* [Task statement]
Transcribe exactly the entries from the "custom distance map algorithms" line to the end, both included, minus pictures.

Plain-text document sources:
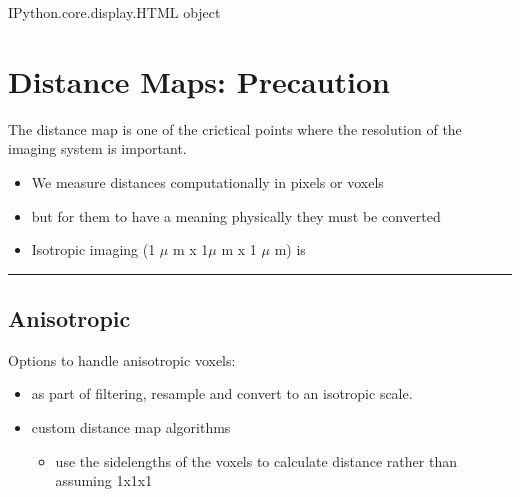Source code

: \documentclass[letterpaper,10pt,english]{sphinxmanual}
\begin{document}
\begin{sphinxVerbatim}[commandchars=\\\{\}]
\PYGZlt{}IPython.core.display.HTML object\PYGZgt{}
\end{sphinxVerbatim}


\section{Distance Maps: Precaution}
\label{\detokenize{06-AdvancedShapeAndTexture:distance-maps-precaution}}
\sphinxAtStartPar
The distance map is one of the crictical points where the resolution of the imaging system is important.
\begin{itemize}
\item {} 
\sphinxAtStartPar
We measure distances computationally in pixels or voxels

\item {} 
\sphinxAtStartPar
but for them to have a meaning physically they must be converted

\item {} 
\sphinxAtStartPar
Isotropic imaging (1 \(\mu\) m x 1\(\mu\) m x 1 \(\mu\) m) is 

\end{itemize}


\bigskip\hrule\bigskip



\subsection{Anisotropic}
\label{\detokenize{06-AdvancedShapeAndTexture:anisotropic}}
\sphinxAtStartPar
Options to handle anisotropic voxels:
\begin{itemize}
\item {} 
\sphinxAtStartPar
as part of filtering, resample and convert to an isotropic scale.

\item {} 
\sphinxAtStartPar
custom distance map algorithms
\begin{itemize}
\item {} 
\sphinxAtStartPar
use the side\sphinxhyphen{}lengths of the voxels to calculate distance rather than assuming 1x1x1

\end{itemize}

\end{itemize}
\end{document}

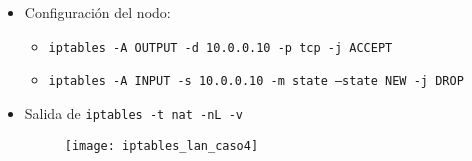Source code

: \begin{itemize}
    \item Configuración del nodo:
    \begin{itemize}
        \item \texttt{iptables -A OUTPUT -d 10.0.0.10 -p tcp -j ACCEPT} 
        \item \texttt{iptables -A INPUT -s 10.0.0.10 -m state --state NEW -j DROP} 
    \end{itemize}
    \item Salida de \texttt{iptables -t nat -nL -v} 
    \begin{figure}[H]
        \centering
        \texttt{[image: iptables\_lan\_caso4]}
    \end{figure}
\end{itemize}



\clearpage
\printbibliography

* [Answer space]
custom distance map algorithms
\begin{itemize}
\item {} 
\sphinxAtStartPar
use the side\sphinxhyphen{}lengths of the voxels to calculate distance rather than assuming 1x1x1

\end{itemize}

\end{itemize}
\end{document}

Source code

: \begin{itemize}
    \item Configuración del nodo:
    \begin{itemize}
        \item \texttt{iptables -A OUTPUT -d 10.0.0.10 -p tcp -j ACCEPT} 
        \item \texttt{iptables -A INPUT -s 10.0.0.10 -m state --state NEW -j DROP} 
    \end{itemize}
    \item Salida de \texttt{iptables -t nat -nL -v} 
    \begin{figure}[H]
        \centering
        \texttt{[image: iptables\_lan\_caso4]}
    \end{figure}
\end{itemize}



\clearpage
\printbibliography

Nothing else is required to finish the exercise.